Pensando nós que o Plano para 2021, estava praticamente definido, salvo um caso ou outro de revisão com vista a contemplar potenciais investimentos de oportunidade, como é o caso da:

– Potencial compra do Centro de Congressos do Algarve (Parchal), com recurso a financiamento bancário, aquisição tem o nosso apoio desde a primeira hora. Mas esperávamos também que houvesse a coragem para recorrer ao mesmo sistema financeiro para executar uma obra que é fundamental para o concelho de Lagoa, que é a recuperação de toda a rede de abastecimento de água, que lamentavelmente nestes últimos dois mandatos autárquicos ficou esquecida em detrimento de certos investimentos no mínimo duvidosos, tendo presente o valor do investimento e o retorno do mesmo para as populações e o seu contributo para o desenvolvimento do concelho.

Espantosamente a mesma Câmara que ainda não teve capacidade para:

– Reabilitar o edifício sito no Largo Alves Roçadas;

– Reabilitar o edifício da antiga Panificadora da Nossa Sra.
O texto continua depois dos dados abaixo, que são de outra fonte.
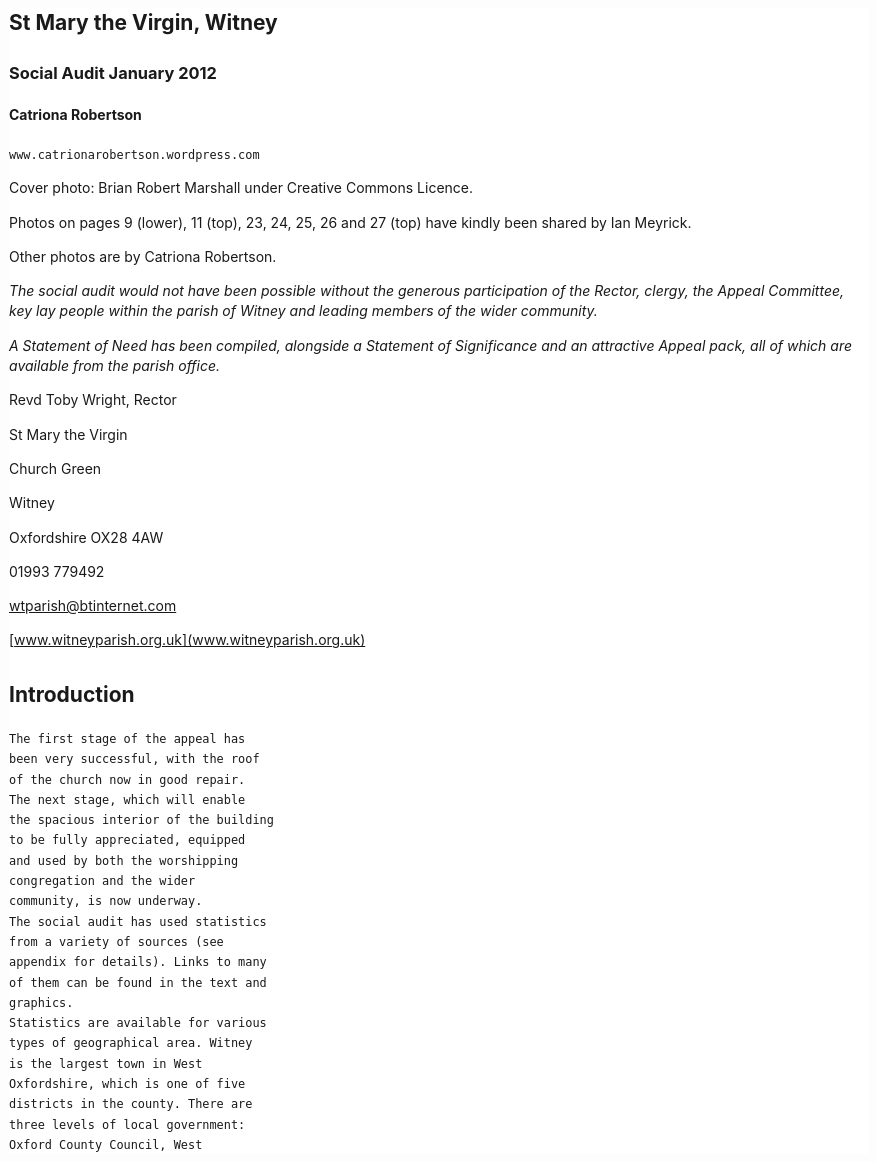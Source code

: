 ## St Mary the Virgin, Witney

### Social Audit January 2012

#### Catriona Robertson

```
www.catrionarobertson.wordpress.com
```

Cover photo: Brian Robert Marshall under Creative Commons Licence.

Photos on pages 9 (lower), 11 (top), 23, 24, 25, 26 and 27 (top) have
kindly been shared by Ian Meyrick.

Other photos are by Catriona Robertson.

_The social audit would not have been possible without the generous participation of
the Rector, clergy, the Appeal Committee, key lay people within the parish of Witney
and leading members of the wider community._

_A Statement of Need has been compiled, alongside a Statement of Significance and
an attractive Appeal pack, all of which are available from the parish office._

Revd Toby Wright, Rector

St Mary the Virgin

Church Green

Witney

Oxfordshire OX28 4AW

01993 779492

wtparish@btinternet.com

[www.witneyparish.org.uk](www.witneyparish.org.uk)

## Introduction

```
The first stage of the appeal has
been very successful, with the roof
of the church now in good repair.
The next stage, which will enable
the spacious interior of the building
to be fully appreciated, equipped
and used by both the worshipping
congregation and the wider
community, is now underway.
The social audit has used statistics
from a variety of sources (see
appendix for details). Links to many
of them can be found in the text and
graphics.
Statistics are available for various
types of geographical area. Witney
is the largest town in West
Oxfordshire, which is one of five
districts in the county. There are
three levels of local government:
Oxford County Council, West
```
Da Luz;

– A torre do Castelo de Estômbar;

nem de colocar ao serviço:

– Edifício da antiga farmácia “Maceta”;

Propõe-se comprar mais um edifício na cidade de Lagoa, com recurso a financiamento bancário;

E ainda tem a ambição de inscrever mais um conjunto de propostas umas novas outras recuperadas, que na sua grande maioria são somente para constar no rolo das intenções pelos valores apresentados para investir em 2021, como são exemplo os casos:

– Parque Urbano do Parchal;

– Requalificação do Jardim da Mexilhoeira da Carregação;

– Construção de Parque Infantil e Jardim da Contemplação na Praia do Carvoeiro;

Pela facto de não termos sido chamados a colaborar nem no mínimo ouvidos sobre as novas propostas, o que mais uma vez demonstra claramente a indiferença a que os Vereadores sem pelouro são vetados, embora pertencentes a um órgão colegial, e pelas razões já expostas, lamentavelmente, somente resta votar contra esta propostas de orçamento que vem claramente piorar a proposta anterior, não refletindo minimamente o nosso pensamento de gestão autárquica.”